故而,如今郁危穿着举人袍,要穿过三条街后还要走好一段路才能到贡院。
其实,若只是解元还真没这么大的排场,问题是裴知府也在他后面跟着,还让衙役们一路敲锣打鼓,场面十分宏大。
不少人都瞧着街上的热闹,在得知这位少年是今年的新科解元后,都一脸震惊。
“听说这位郁老爷不止才十七岁,还是小三元呢,若是他来日再成了状元……那就是连中六元了!”
“我的老天爷呢,如今还没出过连中六元的人吧?”
“就算不中状元也很厉害了呀,连中小三元后又中了解元,这前途可不限量啊!”
妇人们关注的却不一样了。
成亲的妇人抱着孩子说,“瞧,这就是新科解元,我的好儿子你可要好好读书,往后跟这位老爷一样光宗耀祖!”
“孩子,你离的近一些,沾沾这些解元老爷的福气,往后也能读书厉害!”
没有成亲的姑娘说,“这解元郎真年轻,也生的俊俏,他成亲了吗?”
“这解元郎好风光,听说才十七岁呢,也不知是谁有福气嫁给他!”
……
郁危骑着马,对周围恭贺的人拱手做礼。
九月的阳光虽然淡,但是此时照在他的脸上,却像是给他镀了一层淡淡的金粉,瞧着更让人望而生畏了。
他丝毫没有因为周围的百姓和他招手而开心,反而是想着自己终于做到了,阿阮应该会开心吧!
……
与此同时,赵家内。
报录的人带着喜气而来,可是赵家的人却没有他们想象中的开心,赵家的下人们都傻了眼。
“你说的是,亚元?”
报录的人笑着回答,“是呀,恭贺赵老爷取了本次的亚元!”
“这可是大喜事呀!”
然而无论报录的人多开心,可赵家的下人们却是没有表现出高兴的样子!
“亚元?是第二名吗?”
这下报录的人傻了,回答,“是!是第二名,亚元!”
其实衙门内的衙役们都知道,这报录是个好差事。尤其是报录前几名,这赏钱可是一个比一个多!

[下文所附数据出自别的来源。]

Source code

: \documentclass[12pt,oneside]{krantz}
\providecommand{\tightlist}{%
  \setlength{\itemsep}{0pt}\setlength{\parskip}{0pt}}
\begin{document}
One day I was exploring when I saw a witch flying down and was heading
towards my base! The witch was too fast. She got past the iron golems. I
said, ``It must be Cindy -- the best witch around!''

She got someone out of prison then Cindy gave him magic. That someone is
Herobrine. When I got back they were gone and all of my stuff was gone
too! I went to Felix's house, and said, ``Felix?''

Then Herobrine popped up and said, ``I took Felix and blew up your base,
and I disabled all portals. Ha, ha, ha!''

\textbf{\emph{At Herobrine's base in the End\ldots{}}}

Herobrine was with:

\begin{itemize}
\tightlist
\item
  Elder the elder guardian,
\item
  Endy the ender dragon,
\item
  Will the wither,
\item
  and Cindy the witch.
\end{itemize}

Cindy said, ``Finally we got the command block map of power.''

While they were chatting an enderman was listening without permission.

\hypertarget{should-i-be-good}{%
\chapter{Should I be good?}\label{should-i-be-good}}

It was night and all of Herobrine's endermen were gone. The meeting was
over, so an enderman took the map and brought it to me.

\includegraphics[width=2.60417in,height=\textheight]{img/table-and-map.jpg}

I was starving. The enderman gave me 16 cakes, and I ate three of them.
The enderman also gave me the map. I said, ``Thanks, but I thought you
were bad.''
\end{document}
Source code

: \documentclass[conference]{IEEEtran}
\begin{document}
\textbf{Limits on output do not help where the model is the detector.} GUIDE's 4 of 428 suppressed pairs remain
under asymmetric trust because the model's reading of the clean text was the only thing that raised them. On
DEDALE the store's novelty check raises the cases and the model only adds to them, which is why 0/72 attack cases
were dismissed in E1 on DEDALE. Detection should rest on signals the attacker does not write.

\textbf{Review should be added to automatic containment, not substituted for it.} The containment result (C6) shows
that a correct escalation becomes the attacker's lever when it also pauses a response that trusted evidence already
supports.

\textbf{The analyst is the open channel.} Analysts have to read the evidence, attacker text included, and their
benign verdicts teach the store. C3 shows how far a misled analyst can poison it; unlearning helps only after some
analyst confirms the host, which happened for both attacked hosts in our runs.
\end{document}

这次来赵家报录的人,也是贿赂了不少人才得了这个好差事。
顺州的赵家乃是世家,肯定出手阔绰。
结果,哪里知道到了这里他傻眼了。
“你是不是走错了!”有人说,“我家老爷肯定是解元啊!”
赵家的下人们太过于狂妄,而报录的人脸色也有些难看了,他再一次念道,“壬午科第二名亚元,顺州南街赵听斋!”
“这里难道不是南街赵府?”
就在气氛尴尬的时候,一个穿着华服的少女走了出来,她笑着看向报录的人,“这位官爷,你没走错!”
“我家这些下人都没见过世面,一个个都高兴糊涂了才会问出方才的话,你千万别放在心上!”
赵和棠一边指挥着人放鞭炮,一边让人分发红包,还亲自给报录的人一人一张五十两的银票。
报录的人见她生的夺目,又一直笑着,还给了这么大数额的银子,本来心里的不满一扫而空!
这可是五十两啊!
他们替老爷们报录这些年,哪里拿过这么多赏钱?
“请贵府老爷至贡院!”
报录的人说,“举人袍我们已经带来了!”
赵和棠点头,“多谢!”
屋内,赵听斋却一直坐着,之前眼里的自信,在此时却消失了个干干净净。
他至今都在想周清念出郁危名字的时候,自己的那种震惊和难以置信。
若不是有人拦住,他当场就要喊要看郁危的文章了!
他不服!
“不可能啊,不可能是郁危啊!一定是弄错了,郁危怎么可能会是解元?”
“是啊!他还没去过府学和县学,怎么可能会被学政大人取中?”
“我记得这郁危不是才十七岁吗?今年刚刚中的秀才,怎么能中举呢?这里面一定有黑幕!”
站在赵听斋身边的人七嘴八舌,个个都不服气。
而此时林诚实终于缓过来了,他看着郁危和温阮已经离开了,便走上前说,“怎么不行?难道你们是在质疑学政大人?”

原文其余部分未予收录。